■ **Stored data entries**
______________________________
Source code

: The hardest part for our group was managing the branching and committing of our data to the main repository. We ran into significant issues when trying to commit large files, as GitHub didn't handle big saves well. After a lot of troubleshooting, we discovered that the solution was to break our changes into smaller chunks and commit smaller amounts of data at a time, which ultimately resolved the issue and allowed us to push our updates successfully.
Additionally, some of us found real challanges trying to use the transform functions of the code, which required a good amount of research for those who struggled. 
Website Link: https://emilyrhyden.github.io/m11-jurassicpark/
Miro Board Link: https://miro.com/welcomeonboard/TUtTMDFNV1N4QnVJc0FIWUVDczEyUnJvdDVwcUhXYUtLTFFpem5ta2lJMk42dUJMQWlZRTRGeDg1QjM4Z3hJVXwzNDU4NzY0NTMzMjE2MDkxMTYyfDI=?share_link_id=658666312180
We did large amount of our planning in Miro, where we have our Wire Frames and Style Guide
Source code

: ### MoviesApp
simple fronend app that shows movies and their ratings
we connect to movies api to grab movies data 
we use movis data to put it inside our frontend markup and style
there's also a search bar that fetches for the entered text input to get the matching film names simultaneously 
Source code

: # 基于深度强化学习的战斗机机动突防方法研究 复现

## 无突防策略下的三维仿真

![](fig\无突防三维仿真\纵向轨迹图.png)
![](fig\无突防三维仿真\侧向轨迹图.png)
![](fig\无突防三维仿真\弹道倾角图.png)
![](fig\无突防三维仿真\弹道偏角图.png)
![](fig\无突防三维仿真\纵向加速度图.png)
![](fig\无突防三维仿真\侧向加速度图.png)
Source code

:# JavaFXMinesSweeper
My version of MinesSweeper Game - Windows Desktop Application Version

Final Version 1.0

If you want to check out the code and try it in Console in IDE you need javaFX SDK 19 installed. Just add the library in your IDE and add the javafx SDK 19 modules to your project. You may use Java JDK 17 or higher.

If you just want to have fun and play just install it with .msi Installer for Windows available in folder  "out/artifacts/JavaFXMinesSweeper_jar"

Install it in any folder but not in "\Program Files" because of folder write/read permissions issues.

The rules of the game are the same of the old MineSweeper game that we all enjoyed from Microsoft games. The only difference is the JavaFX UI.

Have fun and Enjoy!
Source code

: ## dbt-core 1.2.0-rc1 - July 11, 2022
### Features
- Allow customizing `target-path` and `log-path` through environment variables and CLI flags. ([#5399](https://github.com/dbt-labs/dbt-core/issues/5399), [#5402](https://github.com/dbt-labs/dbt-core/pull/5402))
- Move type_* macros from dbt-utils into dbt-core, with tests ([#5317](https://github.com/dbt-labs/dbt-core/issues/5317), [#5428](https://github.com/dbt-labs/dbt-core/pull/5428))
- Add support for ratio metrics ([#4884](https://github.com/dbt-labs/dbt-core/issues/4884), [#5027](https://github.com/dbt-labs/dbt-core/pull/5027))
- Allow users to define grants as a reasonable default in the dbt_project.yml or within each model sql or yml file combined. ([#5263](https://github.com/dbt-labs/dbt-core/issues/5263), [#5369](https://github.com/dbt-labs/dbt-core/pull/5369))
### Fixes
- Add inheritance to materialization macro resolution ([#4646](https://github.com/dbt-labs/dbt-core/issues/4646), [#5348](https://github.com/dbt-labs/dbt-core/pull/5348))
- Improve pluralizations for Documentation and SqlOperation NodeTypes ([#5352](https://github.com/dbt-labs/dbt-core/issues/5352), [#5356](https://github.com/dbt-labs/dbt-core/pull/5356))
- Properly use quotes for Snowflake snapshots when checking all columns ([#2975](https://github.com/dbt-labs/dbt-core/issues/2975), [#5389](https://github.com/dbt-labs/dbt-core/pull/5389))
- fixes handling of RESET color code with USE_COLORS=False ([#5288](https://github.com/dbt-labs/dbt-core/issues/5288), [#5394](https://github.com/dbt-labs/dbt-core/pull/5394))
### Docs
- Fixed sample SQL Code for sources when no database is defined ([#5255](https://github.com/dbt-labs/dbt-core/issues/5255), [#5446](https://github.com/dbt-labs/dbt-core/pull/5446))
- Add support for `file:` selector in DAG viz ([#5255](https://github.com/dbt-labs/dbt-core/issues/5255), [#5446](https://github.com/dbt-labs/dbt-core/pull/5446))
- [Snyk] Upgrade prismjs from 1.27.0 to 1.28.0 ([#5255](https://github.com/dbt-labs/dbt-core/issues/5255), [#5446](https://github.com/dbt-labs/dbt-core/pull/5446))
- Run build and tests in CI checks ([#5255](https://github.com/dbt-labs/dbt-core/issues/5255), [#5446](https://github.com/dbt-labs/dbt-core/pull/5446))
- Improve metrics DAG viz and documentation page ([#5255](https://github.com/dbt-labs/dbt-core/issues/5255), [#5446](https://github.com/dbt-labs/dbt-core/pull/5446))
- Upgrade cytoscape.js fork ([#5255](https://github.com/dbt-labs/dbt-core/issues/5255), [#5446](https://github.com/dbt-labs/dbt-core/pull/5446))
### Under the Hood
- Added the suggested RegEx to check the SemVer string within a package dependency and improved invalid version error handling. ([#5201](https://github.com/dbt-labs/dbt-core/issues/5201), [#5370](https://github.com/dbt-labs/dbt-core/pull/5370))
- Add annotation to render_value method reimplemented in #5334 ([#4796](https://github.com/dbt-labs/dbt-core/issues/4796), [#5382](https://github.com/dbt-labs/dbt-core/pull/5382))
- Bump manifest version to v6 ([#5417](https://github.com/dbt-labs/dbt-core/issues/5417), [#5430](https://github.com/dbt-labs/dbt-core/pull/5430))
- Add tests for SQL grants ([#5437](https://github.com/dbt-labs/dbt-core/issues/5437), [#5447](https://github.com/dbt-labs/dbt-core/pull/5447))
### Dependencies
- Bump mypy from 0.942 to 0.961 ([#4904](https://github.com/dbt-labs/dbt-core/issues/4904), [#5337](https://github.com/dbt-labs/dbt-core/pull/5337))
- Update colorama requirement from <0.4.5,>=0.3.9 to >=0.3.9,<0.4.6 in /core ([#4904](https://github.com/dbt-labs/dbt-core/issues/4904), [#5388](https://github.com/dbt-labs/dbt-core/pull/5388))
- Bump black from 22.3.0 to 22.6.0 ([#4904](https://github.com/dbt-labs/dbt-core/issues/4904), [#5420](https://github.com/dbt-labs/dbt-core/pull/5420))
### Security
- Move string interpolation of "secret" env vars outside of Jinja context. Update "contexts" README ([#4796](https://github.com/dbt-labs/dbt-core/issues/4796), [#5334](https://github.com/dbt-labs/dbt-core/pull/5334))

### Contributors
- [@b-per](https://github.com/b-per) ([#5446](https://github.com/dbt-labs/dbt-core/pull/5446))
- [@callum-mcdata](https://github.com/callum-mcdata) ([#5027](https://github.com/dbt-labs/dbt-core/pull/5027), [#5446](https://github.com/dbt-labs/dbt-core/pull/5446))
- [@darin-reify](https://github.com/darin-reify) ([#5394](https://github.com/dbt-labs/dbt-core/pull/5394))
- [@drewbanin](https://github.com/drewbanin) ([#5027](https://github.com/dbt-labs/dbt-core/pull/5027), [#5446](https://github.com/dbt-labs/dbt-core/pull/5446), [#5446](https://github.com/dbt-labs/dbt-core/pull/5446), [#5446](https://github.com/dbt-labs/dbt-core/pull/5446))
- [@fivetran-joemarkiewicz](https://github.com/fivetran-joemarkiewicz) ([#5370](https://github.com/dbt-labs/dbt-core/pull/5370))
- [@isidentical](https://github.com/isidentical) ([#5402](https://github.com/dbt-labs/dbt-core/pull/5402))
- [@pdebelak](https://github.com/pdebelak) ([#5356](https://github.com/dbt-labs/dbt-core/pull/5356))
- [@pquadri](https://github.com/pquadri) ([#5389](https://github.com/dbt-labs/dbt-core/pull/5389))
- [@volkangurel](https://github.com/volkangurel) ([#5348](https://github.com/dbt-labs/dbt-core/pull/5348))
______________________________
■ **WORK TO BE COMPLETED**
Please write out, exactly as they appear above, only the lines in the stretch from the line with "- Fixed sample" through the line with "selector in DAG".

■ **SOLVED PROBLEM**
- Fixed sample SQL Code for sources when no database is defined ([#5255](https://github.com/dbt-labs/dbt-core/issues/5255), [#5446](https://github.com/dbt-labs/dbt-core/pull/5446))
- Add support for `file:` selector in DAG viz ([#5255](https://github.com/dbt-labs/dbt-core/issues/5255), [#5446](https://github.com/dbt-labs/dbt-core/pull/5446))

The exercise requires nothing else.